Oh, perhaps it's not your fault personally, but you've contributed-as has almost every businessperson in the world. We all buy Windows machines, then use Windows software on them.
In return, Microsoft treats us to heaping piles of frustration, like when the company recently said that, contrary to prior announcements (and mine a few weeks ago in this space), some versions of the new Windows Vista operating system won't be available until early 2007. This is hardly the first time Vista has clouded over. I was beta-testing Longhorn, Vista's maiden name, two years ago when Microsoft was making noises about releasing it in 2005.
But it's not such delays that get most of us steamed. In point of fact, many businessfolk hardly notice a new operating system unless they have to buy a new computer. Many are still happily logging into Windows 2000 every day. It's when the old system gurgles and dies that we suddenly become aware of how horribly exposed we are.
Little by little, we've adjusted, fiddled and added to the old system until it felt like home. Most of our computers don't look a lot like they did when they sprang from a sea-foam of packing material. We've wiped away the most annoying icons, popped a game or two onto the hard drive, put photos of the kids on our backgrounds, sent and received hundreds of emails, and added storage places, some of which are still called only "New Folder."
We know where everything is, and that's a good thing because we have so much to track. Old files accumulate like rocks at the bottom of a waterfall and get cleaned out almost as often. But it's home, and we're comfortable there.
Then the comfy screen goes dark, and we have to start all over again.
Chances are excellent that when your latest computer arrived, you didn't load Windows on it; it was already there. That's the deal Microsoft has with Dell, IBM, and other computer-makers: Microsoft supplies the goods and the manufacturers do all that nasty loading to save you time.

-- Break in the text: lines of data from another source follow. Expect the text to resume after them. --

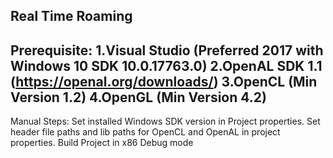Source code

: Real Time Roaming
------------------------------------------------------------------------
Prerequisite:
1.Visual Studio (Preferred 2017 with Windows 10 SDK 10.0.17763.0)
2.OpenAL SDK 1.1 (https://openal.org/downloads/)
3.OpenCL (Min Version 1.2)
4.OpenGL (Min Version 4.2)
------------------------------------------------------------------------

Manual Steps:
Set installed Windows SDK version in Project properties.
Set header file paths and lib paths for OpenCL and OpenAL in project properties.
Build Project in x86 Debug mode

But preloading is part of what got Microsoft in trouble with the Justice Department, because it "encouraged" balky manufacturers to load all things Microsoft along with Windows, and discouraged anybody else's applications, such as QuickTime or the Firefox browser.

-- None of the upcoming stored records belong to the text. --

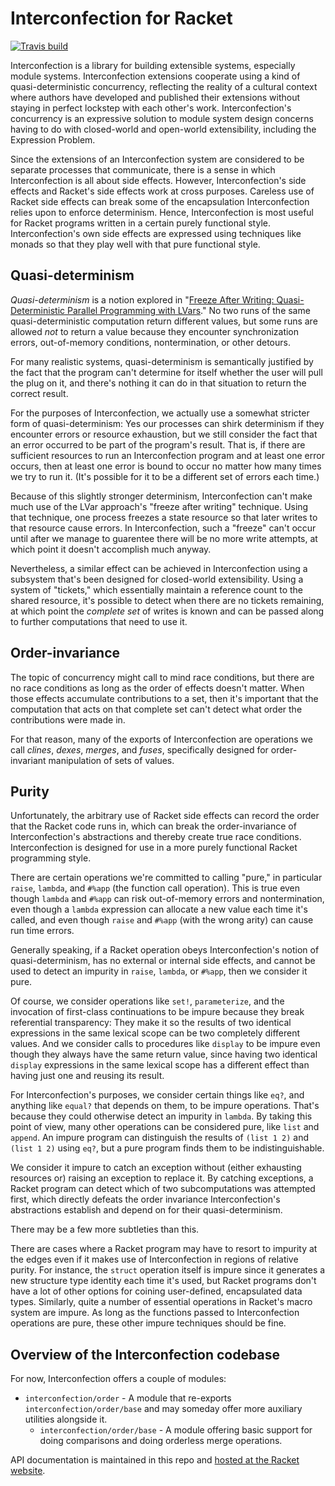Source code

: # Interconfection for Racket

[![Travis build](https://travis-ci.org/lathe/interconfection-for-racket.svg?branch=master)](https://travis-ci.org/lathe/interconfection-for-racket)

Interconfection is a library for building extensible systems, especially module systems. Interconfection extensions cooperate using a kind of quasi-deterministic concurrency, reflecting the reality of a cultural context where authors have developed and published their extensions without staying in perfect lockstep with each other's work. Interconfection's concurrency is an expressive solution to module system design concerns having to do with closed-world and open-world extensibility, including the Expression Problem.

Since the extensions of an Interconfection system are considered to be separate processes that communicate, there is a sense in which Interconfection is all about side effects. However, Interconfection's side effects and Racket's side effects work at cross purposes. Careless use of Racket side effects can break some of the encapsulation Interconfection relies upon to enforce determinism. Hence, Interconfection is most useful for Racket programs written in a certain purely functional style. Interconfection's own side effects are expressed using techniques like monads so that they play well with that pure functional style.


## Quasi-determinism

_Quasi-determinism_ is a notion explored in "[Freeze After Writing: Quasi-Deterministic Parallel Programming with LVars](https://www.cs.indiana.edu/~lkuper/papers/lvish-popl14.pdf)." No two runs of the same quasi-deterministic computation return different values, but some runs are allowed _not_ to return a value because they encounter synchronization errors, out-of-memory conditions, nontermination, or other detours.

For many realistic systems, quasi-determinism is semantically justified by the fact that the program can't determine for itself whether the user will pull the plug on it, and there's nothing it can do in that situation to return the correct result.

For the purposes of Interconfection, we actually use a somewhat stricter form of quasi-determinism: Yes our processes can shirk determinism if they encounter errors or resource exhaustion, but we still consider the fact that an error occurred to be part of the program's result. That is, if there are sufficient resources to run an Interconfection program and at least one error occurs, then at least one error is bound to occur no matter how many times we try to run it. (It's possible for it to be a different set of errors each time.)

Because of this slightly stronger determinism, Interconfection can't make much use of the LVar approach's "freeze after writing" technique. Using that technique, one process freezes a state resource so that later writes to that resource cause errors. In Interconfection, such a "freeze" can't occur until after we manage to guarentee there will be no more write attempts, at which point it doesn't accomplish much anyway.

Nevertheless, a similar effect can be achieved in Interconfection using a subsystem that's been designed for closed-world extensibility. Using a system of "tickets," which essentially maintain a reference count to the shared resource, it's possible to detect when there are no tickets remaining, at which point the _complete set_ of writes is known and can be passed along to further computations that need to use it.


## Order-invariance

The topic of concurrency might call to mind race conditions, but there are no race conditions as long as the order of effects doesn't matter. When those effects accumulate contributions to a set, then it's important that the computation that acts on that complete set can't detect what order the contributions were made in.

For that reason, many of the exports of Interconfection are operations we call _clines_, _dexes_, _merges_, and _fuses_, specifically designed for order-invariant manipulation of sets of values.


## Purity

Unfortunately, the arbitrary use of Racket side effects can record the order that the Racket code runs in, which can break the order-invariance of Interconfection's abstractions and thereby create true race conditions. Interconfection is designed for use in a more purely functional Racket programming style.

There are certain operations we're committed to calling "pure," in particular `raise`, `lambda`, and `#%app` (the function call operation). This is true even though `lambda` and `#%app` can risk out-of-memory errors and nontermination, even though a `lambda` expression can allocate a new value each time it's called, and even though `raise` and `#%app` (with the wrong arity) can cause run time errors.

Generally speaking, if a Racket operation obeys Interconfection's notion of quasi-determinism, has no external or internal side effects, and cannot be used to detect an impurity in `raise`, `lambda`, or `#%app`, then we consider it pure.

Of course, we consider operations like `set!`, `parameterize`, and the invocation of first-class continuations to be impure because they break referential transparency: They make it so the results of two identical expressions in the same lexical scope can be two completely different values. And we consider calls to procedures like `display` to be impure even though they always have the same return value, since having two identical `display` expressions in the same lexical scope has a different effect than having just one and reusing its result.

For Interconfection's purposes, we consider certain things like `eq?`, and anything like `equal?` that depends on them, to be impure operations. That's because they could otherwise detect an impurity in `lambda`. By taking this point of view, many other operations can be considered pure, like `list` and `append`. An impure program can distinguish the results of `(list 1 2)` and `(list 1 2)` using `eq?`, but a pure program finds them to be indistinguishable.

We consider it impure to catch an exception without (either exhausting resources or) raising an exception to replace it. By catching exceptions, a Racket program can detect which of two subcomputations was attempted first, which directly defeats the order invariance Interconfection's abstractions establish and depend on for their quasi-determinism.

There may be a few more subtleties than this.

There are cases where a Racket program may have to resort to impurity at the edges even if it makes use of Interconfection in regions of relative purity. For instance, the `struct` operation itself is impure since it generates a new structure type identity each time it's used, but Racket programs don't have a lot of other options for coining user-defined, encapsulated data types. Similarly, quite a number of essential operations in Racket's macro system are impure. As long as the functions passed to Interconfection operations are pure, these other impure techniques should be fine.


## Overview of the Interconfection codebase

For now, Interconfection offers a couple of modules:

  - `interconfection/order` - A module that re-exports `interconfection/order/base` and may someday offer more auxiliary utilities alongside it.
    - `interconfection/order/base` - A module offering basic support for doing comparisons and doing orderless merge operations.

API documentation is maintained in this repo and [hosted at the Racket website](https://docs.racket-lang.org/interconfection/).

Chances are you've forgotten to back up your e-mails, your browser's bookmarks list and any of a dozen other programs, so you're now without all those aids when you have to move to a new system.
And Microsoft is scant help here. The Microsoft nabobs don't have to worry about such things, so why should you?
It's clumsy to back up e-mails from Outlook. It's a multi-step process to back up browser bookmarks, too. Microsoft has supposedly supplied helpful software to make it easier to back up files, but "easier" is a relative term. It's easier for techies, perhaps, but not for accountants.
Part of the problem is how Windows is designed. Windows applications are not single lumps of code, but instead are scattered bits and pieces that use each others' resources. That's why Internet Explorer can't be totally excised from the system, because other things won't work. On the surface, this makes sense, because there's no need for multiple printing programs when all applications can use the one that Windows provides.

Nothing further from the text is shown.